Concrètement, si on reprend l'exemple de l'escalier et sa rampe, plutôt qu'insister sur la gravité des accidents potentiels, il faudra que l'encadrement réagisse systématiquement lorsque quelqu'un ne tient pas la rampe, ce qui pose deux problèmes :

  • Changer le comportement de l'encadrement(3) sera donc un préalable indispensable et expose aux mêmes réflexions.

  • Ceci nécessite d'investir le nouveau comportement de sens en partant du sens de l'ancien comportement :

  • L'ancien comportement est un comportement personnel,

  • Le comportement cible est un comportement professionnel.
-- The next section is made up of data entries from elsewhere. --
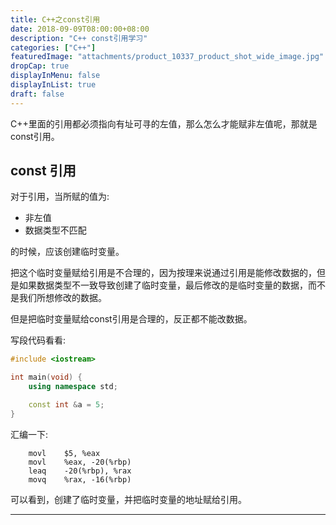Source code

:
 ```yaml
---
title: C++之const引用
date: 2018-09-09T08:00:00+08:00
description: "C++ const引用学习"
categories: ["C++"]
featuredImage: "attachments/product_10337_product_shot_wide_image.jpg"
dropCap: true
displayInMenu: false
displayInList: true
draft: false
---
```


C++里面的引用都必须指向有址可寻的左值，那么怎么才能赋非左值呢，那就是const引用。

## const 引用

对于引用，当所赋的值为:
- 非左值
- 数据类型不匹配

的时候，应该创建临时变量。

把这个临时变量赋给引用是不合理的，因为按理来说通过引用是能修改数据的，但是如果数据类型不一致导致创建了临时变量，最后修改的是临时变量的数据，而不是我们所想修改的数据。

但是把临时变量赋给const引用是合理的，反正都不能改数据。

<!-- more -->

写段代码看看:
```cpp
#include <iostream>

int main(void) {
    using namespace std;

    const int &a = 5;
}
```

汇编一下:
```x86asm
	movl	$5, %eax
	movl	%eax, -20(%rbp)
	leaq	-20(%rbp), %rax
	movq	%rax, -16(%rbp)
```

可以看到，创建了临时变量，并把临时变量的地址赋给引用。

---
Il faudra donc expliciter les vraies raisons de l'action (pas se satisfaire d'un « c'est l'intérêt de tous ») et positionner l'action qui est demandée à l'encadrement comme une partie de leur travail, pas une sorte d'option ou de supplément d'âme.

 

Il faudra en tout état de cause :

  • De l'attention au sens des comportements,

  • Une clarté sur la différence personnel ≠ professionnel,

  • De l'adaptation,

  • De la persistance.

Mais au bout ça marche !

 

 

Gilles Karpman

Newsletter n°63 - Novembre 16

(1) Psychiatre et psychanalyste, créateur de la psychodynamque du travail, directeur du laboratoire de psychologie du travail et de l'action. Auteur de nombreux ouvrages sur le thème du travail et du rapport au travail.
(2) Sociologue, professeur à l'Université Paris 8 Vincennes Saint-Denis, il a contribué à faire connaitre en France l'ethnoanthropologie.
(3) Il s'agit bien sûr que les managers deviennent exemplaires lorsqu'ils descendent les escaliers mais pas seulement ; j'oserais même dire ce n'est pas l'essentiel. Il faut qu'ils acceptent de rentrer dans cette logique, fassent systématiquement les remarques adéquates, et pour cela qu'ils en connaissent les enjeux et les raisons.